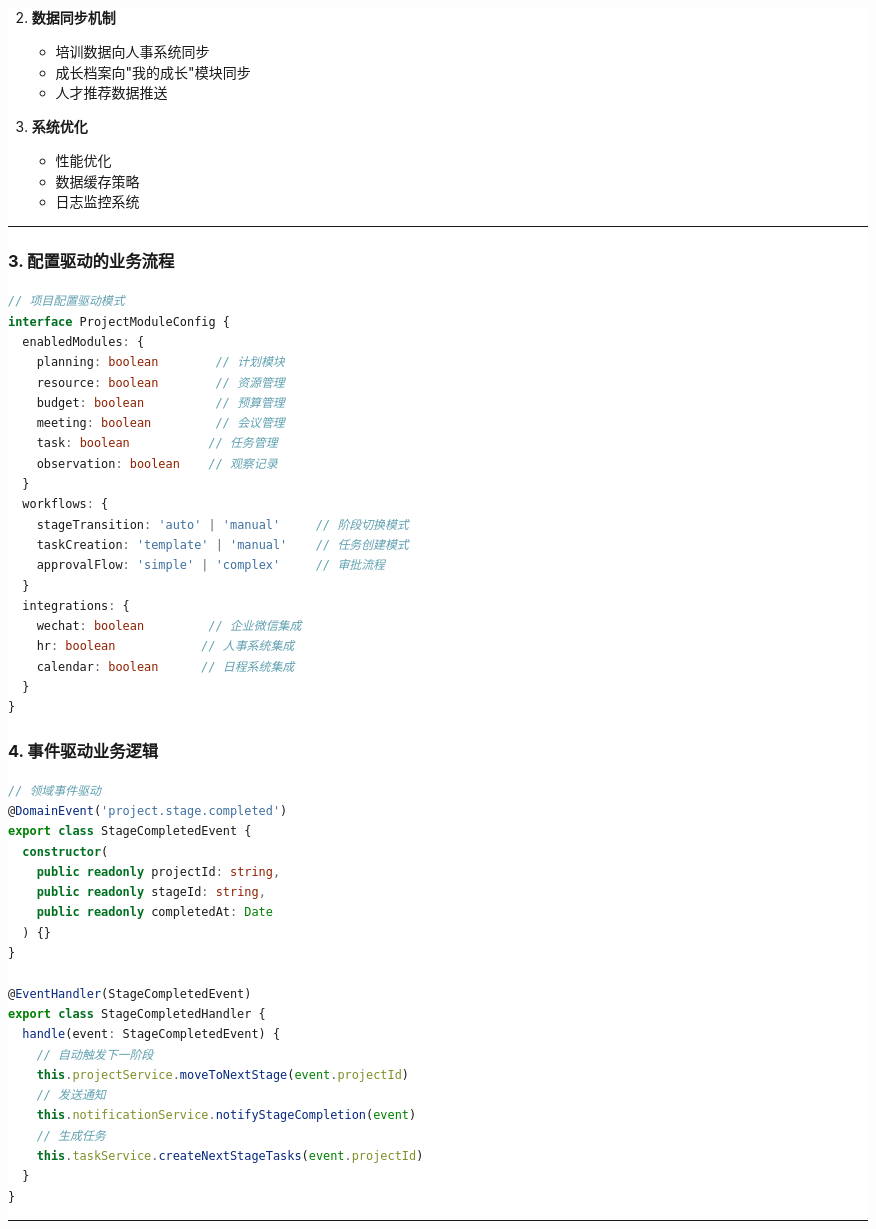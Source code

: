 2. **数据同步机制**
   - 培训数据向人事系统同步
   - 成长档案向"我的成长"模块同步
   - 人才推荐数据推送

3. **系统优化**
   - 性能优化
   - 数据缓存策略
   - 日志监控系统

---

### 3. **配置驱动的业务流程**

```typescript
// 项目配置驱动模式
interface ProjectModuleConfig {
  enabledModules: {
    planning: boolean        // 计划模块
    resource: boolean        // 资源管理
    budget: boolean          // 预算管理
    meeting: boolean         // 会议管理
    task: boolean           // 任务管理
    observation: boolean    // 观察记录
  }
  workflows: {
    stageTransition: 'auto' | 'manual'     // 阶段切换模式
    taskCreation: 'template' | 'manual'    // 任务创建模式
    approvalFlow: 'simple' | 'complex'     // 审批流程
  }
  integrations: {
    wechat: boolean         // 企业微信集成
    hr: boolean            // 人事系统集成
    calendar: boolean      // 日程系统集成
  }
}
```

### 4. **事件驱动业务逻辑**

```typescript
// 领域事件驱动
@DomainEvent('project.stage.completed')
export class StageCompletedEvent {
  constructor(
    public readonly projectId: string,
    public readonly stageId: string,
    public readonly completedAt: Date
  ) {}
}

@EventHandler(StageCompletedEvent)
export class StageCompletedHandler {
  handle(event: StageCompletedEvent) {
    // 自动触发下一阶段
    this.projectService.moveToNextStage(event.projectId)
    // 发送通知
    this.notificationService.notifyStageCompletion(event)
    // 生成任务
    this.taskService.createNextStageTasks(event.projectId)
  }
}
```

---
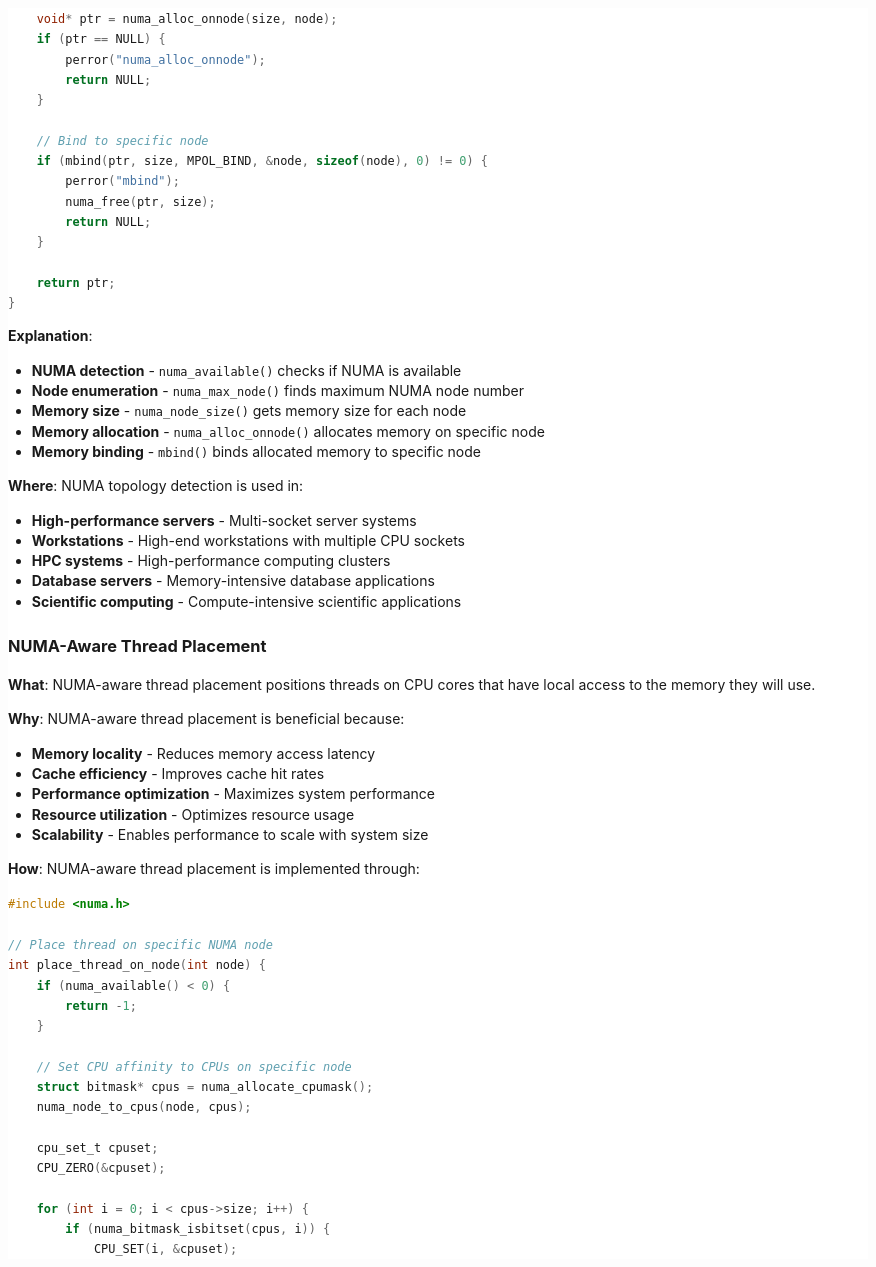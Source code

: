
 ```c
    void* ptr = numa_alloc_onnode(size, node);
    if (ptr == NULL) {
        perror("numa_alloc_onnode");
        return NULL;
    }

    // Bind to specific node
    if (mbind(ptr, size, MPOL_BIND, &node, sizeof(node), 0) != 0) {
        perror("mbind");
        numa_free(ptr, size);
        return NULL;
    }

    return ptr;
}
```

**Explanation**:

- **NUMA detection** - `numa_available()` checks if NUMA is available
- **Node enumeration** - `numa_max_node()` finds maximum NUMA node number
- **Memory size** - `numa_node_size()` gets memory size for each node
- **Memory allocation** - `numa_alloc_onnode()` allocates memory on specific node
- **Memory binding** - `mbind()` binds allocated memory to specific node

**Where**: NUMA topology detection is used in:

- **High-performance servers** - Multi-socket server systems
- **Workstations** - High-end workstations with multiple CPU sockets
- **HPC systems** - High-performance computing clusters
- **Database servers** - Memory-intensive database applications
- **Scientific computing** - Compute-intensive scientific applications

### NUMA-Aware Thread Placement

**What**: NUMA-aware thread placement positions threads on CPU cores that have local access to the memory they will use.

**Why**: NUMA-aware thread placement is beneficial because:

- **Memory locality** - Reduces memory access latency
- **Cache efficiency** - Improves cache hit rates
- **Performance optimization** - Maximizes system performance
- **Resource utilization** - Optimizes resource usage
- **Scalability** - Enables performance to scale with system size

**How**: NUMA-aware thread placement is implemented through:

```c
#include <numa.h>

// Place thread on specific NUMA node
int place_thread_on_node(int node) {
    if (numa_available() < 0) {
        return -1;
    }

    // Set CPU affinity to CPUs on specific node
    struct bitmask* cpus = numa_allocate_cpumask();
    numa_node_to_cpus(node, cpus);

    cpu_set_t cpuset;
    CPU_ZERO(&cpuset);

    for (int i = 0; i < cpus->size; i++) {
        if (numa_bitmask_isbitset(cpus, i)) {
            CPU_SET(i, &cpuset);
```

-*-*-

• _Required work_
Reproduce the data above in full, exactly, with the images removed.

• _Solution to this exercise_
Source code

: 2. **数据同步机制**
   - 培训数据向人事系统同步
   - 成长档案向"我的成长"模块同步
   - 人才推荐数据推送

3. **系统优化**
   - 性能优化
   - 数据缓存策略
   - 日志监控系统

---

### 3. **配置驱动的业务流程**

```typescript
// 项目配置驱动模式
interface ProjectModuleConfig {
  enabledModules: {
    planning: boolean        // 计划模块
    resource: boolean        // 资源管理
    budget: boolean          // 预算管理
    meeting: boolean         // 会议管理
    task: boolean           // 任务管理
    observation: boolean    // 观察记录
  }
  workflows: {
    stageTransition: 'auto' | 'manual'     // 阶段切换模式
    taskCreation: 'template' | 'manual'    // 任务创建模式
    approvalFlow: 'simple' | 'complex'     // 审批流程
  }
  integrations: {
    wechat: boolean         // 企业微信集成
    hr: boolean            // 人事系统集成
    calendar: boolean      // 日程系统集成
  }
}
```

### 4. **事件驱动业务逻辑**

```typescript
// 领域事件驱动
@DomainEvent('project.stage.completed')
export class StageCompletedEvent {
  constructor(
    public readonly projectId: string,
    public readonly stageId: string,
    public readonly completedAt: Date
  ) {}
}

@EventHandler(StageCompletedEvent)
export class StageCompletedHandler {
  handle(event: StageCompletedEvent) {
    // 自动触发下一阶段
    this.projectService.moveToNextStage(event.projectId)
    // 发送通知
    this.notificationService.notifyStageCompletion(event)
    // 生成任务
    this.taskService.createNextStageTasks(event.projectId)
  }
}
```

---
Source code

:
 ```c
    void* ptr = numa_alloc_onnode(size, node);
    if (ptr == NULL) {
        perror("numa_alloc_onnode");
        return NULL;
    }

    // Bind to specific node
    if (mbind(ptr, size, MPOL_BIND, &node, sizeof(node), 0) != 0) {
        perror("mbind");
        numa_free(ptr, size);
        return NULL;
    }

    return ptr;
}
```

**Explanation**:

- **NUMA detection** - `numa_available()` checks if NUMA is available
- **Node enumeration** - `numa_max_node()` finds maximum NUMA node number
- **Memory size** - `numa_node_size()` gets memory size for each node
- **Memory allocation** - `numa_alloc_onnode()` allocates memory on specific node
- **Memory binding** - `mbind()` binds allocated memory to specific node

**Where**: NUMA topology detection is used in:

- **High-performance servers** - Multi-socket server systems
- **Workstations** - High-end workstations with multiple CPU sockets
- **HPC systems** - High-performance computing clusters
- **Database servers** - Memory-intensive database applications
- **Scientific computing** - Compute-intensive scientific applications

### NUMA-Aware Thread Placement

**What**: NUMA-aware thread placement positions threads on CPU cores that have local access to the memory they will use.

**Why**: NUMA-aware thread placement is beneficial because:

- **Memory locality** - Reduces memory access latency
- **Cache efficiency** - Improves cache hit rates
- **Performance optimization** - Maximizes system performance
- **Resource utilization** - Optimizes resource usage
- **Scalability** - Enables performance to scale with system size

**How**: NUMA-aware thread placement is implemented through:

```c
#include <numa.h>

// Place thread on specific NUMA node
int place_thread_on_node(int node) {
    if (numa_available() < 0) {
        return -1;
    }

    // Set CPU affinity to CPUs on specific node
    struct bitmask* cpus = numa_allocate_cpumask();
    numa_node_to_cpus(node, cpus);

    cpu_set_t cpuset;
    CPU_ZERO(&cpuset);

    for (int i = 0; i < cpus->size; i++) {
        if (numa_bitmask_isbitset(cpus, i)) {
            CPU_SET(i, &cpuset);
```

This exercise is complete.